En conséquence, son portrait post-mortem de Kennedy qui nous entraîne derrière Jim Garrison, l’homme chargé d’enquêter sur le meurtre du président, est une forme d’apologie dérivée. Dérivée, car comme cela est souvent le cas avec John, il est plus facile de conserver le symbole plutôt que l’homme. De même avec Robert, cela va de soi. La famille Kennedy et la symbolique, c’est une longue histoire d’amour.

Stone ne fait pas de cadeau pour autant, et profite de la présence physique fascinante de Costner pour détruire les complots et les corruptions de la Maison blanche, pas si blanche que ça pour le coup. En près de 3h00 de film, la théorie Lee Harvey Oswald est détruite, annihilée. Un tireur ? Non, trois. Deux, trois coups de feu ? Non, six.

Loin de se limiter à l’initiative d’un seul homme, Stone propose du lourd, suivant l’enquête véritable de Garrison. Au public après cela d’accréditer cette potentielle vérité ou de la réfuter en bloc. Le film de la mort de Kennedy et quelques photos macabres à l’appui, l’exposé tient pourtant la route, et laisse le spectateur enfoncé dans son fauteuil, le souffle court.
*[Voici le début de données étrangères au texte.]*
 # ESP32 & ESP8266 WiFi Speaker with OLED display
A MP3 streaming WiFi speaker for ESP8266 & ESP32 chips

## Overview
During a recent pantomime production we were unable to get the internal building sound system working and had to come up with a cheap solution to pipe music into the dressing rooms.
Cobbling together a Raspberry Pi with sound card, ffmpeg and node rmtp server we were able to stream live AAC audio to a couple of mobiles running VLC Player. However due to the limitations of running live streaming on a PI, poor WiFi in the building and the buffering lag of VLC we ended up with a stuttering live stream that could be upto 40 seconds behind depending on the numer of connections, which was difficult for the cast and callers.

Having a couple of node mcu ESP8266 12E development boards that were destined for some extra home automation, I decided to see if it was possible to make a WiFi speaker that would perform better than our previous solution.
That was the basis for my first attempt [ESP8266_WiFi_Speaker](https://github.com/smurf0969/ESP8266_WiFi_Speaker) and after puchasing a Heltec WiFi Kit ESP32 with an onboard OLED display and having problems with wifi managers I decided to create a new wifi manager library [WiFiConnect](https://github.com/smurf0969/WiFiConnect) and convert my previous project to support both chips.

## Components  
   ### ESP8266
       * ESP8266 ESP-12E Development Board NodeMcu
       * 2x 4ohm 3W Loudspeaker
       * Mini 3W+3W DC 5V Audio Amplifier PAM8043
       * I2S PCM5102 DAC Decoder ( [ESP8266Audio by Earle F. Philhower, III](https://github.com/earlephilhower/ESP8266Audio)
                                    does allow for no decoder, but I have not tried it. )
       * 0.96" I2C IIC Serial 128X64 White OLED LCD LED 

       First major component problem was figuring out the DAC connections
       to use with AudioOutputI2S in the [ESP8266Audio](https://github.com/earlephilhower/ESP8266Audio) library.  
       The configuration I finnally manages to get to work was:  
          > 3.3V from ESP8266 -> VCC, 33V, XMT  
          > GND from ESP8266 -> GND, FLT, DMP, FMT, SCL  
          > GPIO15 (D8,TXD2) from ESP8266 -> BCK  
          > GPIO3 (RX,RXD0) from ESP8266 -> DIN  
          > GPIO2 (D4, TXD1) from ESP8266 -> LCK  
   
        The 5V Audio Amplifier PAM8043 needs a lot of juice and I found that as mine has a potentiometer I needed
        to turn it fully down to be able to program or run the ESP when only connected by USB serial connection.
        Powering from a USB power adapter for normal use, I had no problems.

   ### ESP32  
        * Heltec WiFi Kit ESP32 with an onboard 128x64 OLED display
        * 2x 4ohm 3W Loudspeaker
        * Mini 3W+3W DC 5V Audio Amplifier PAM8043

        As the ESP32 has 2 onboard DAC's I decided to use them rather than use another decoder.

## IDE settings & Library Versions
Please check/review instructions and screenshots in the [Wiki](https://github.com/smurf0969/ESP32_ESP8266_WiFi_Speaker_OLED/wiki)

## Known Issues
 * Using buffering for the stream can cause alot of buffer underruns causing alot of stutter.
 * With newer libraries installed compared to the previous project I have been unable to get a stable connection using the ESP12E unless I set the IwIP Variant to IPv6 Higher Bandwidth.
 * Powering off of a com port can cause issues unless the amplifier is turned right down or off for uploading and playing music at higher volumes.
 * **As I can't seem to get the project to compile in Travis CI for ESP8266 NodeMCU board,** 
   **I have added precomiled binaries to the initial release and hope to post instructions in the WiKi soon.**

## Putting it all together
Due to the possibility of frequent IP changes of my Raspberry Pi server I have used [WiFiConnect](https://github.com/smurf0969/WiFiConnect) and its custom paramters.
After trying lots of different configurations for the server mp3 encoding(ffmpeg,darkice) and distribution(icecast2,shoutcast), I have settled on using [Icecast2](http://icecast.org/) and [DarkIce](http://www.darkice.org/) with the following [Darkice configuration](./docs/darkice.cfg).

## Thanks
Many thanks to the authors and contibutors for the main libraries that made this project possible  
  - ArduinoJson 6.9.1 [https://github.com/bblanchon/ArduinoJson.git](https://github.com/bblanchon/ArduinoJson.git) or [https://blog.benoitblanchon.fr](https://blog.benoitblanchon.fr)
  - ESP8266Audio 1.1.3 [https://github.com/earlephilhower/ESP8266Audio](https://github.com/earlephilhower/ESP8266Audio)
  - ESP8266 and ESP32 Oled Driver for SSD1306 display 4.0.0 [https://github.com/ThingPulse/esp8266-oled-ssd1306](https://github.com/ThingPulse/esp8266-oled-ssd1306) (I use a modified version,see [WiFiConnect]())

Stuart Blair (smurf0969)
Et Nixon alors ? Le penchant inverse me direz-vous, une destruction sans compromis du traître ? Pas du tout. Retour aux manipulations. Nixon apparaît comme un homme faible, empreint de doutes, conseillé (euphémisme) par ses pairs, dirigé pour satisfaire aux ambitions de plus puissants que lui. Le pouvoir nous dit Stone, ce n’est pas le poste dirigeant ; c’est le nombre de zéros après le premier chiffre.

Sombre, hésitant, pensif, luttant, Hopkins tient un rôle de génie où son charisme transpire à chaque scène de façon démesurée. Par instants, on doute même que cet homme qui s’agite devant la caméra soit bien Hopkins et pas Nixon, ressuscité, plus vrai que nature. Dommage que l’image de Stone ne suive pas avec autant de force les péripéties de ses personnages et se contente finalement ou bien d’une surenchère (en particulier lors des visites politiques étrangères) ou bien d’une sobriété déplacée, en contradiction avec d’autres scènes. Le film se fait trop hésitant, trop théâtral ou trop puriste selon la scène. L’impact s’en trouve limité en conséquence. Regrettable, car la prestation d’Anthony Hopkins est, encore une fois, bouleversante.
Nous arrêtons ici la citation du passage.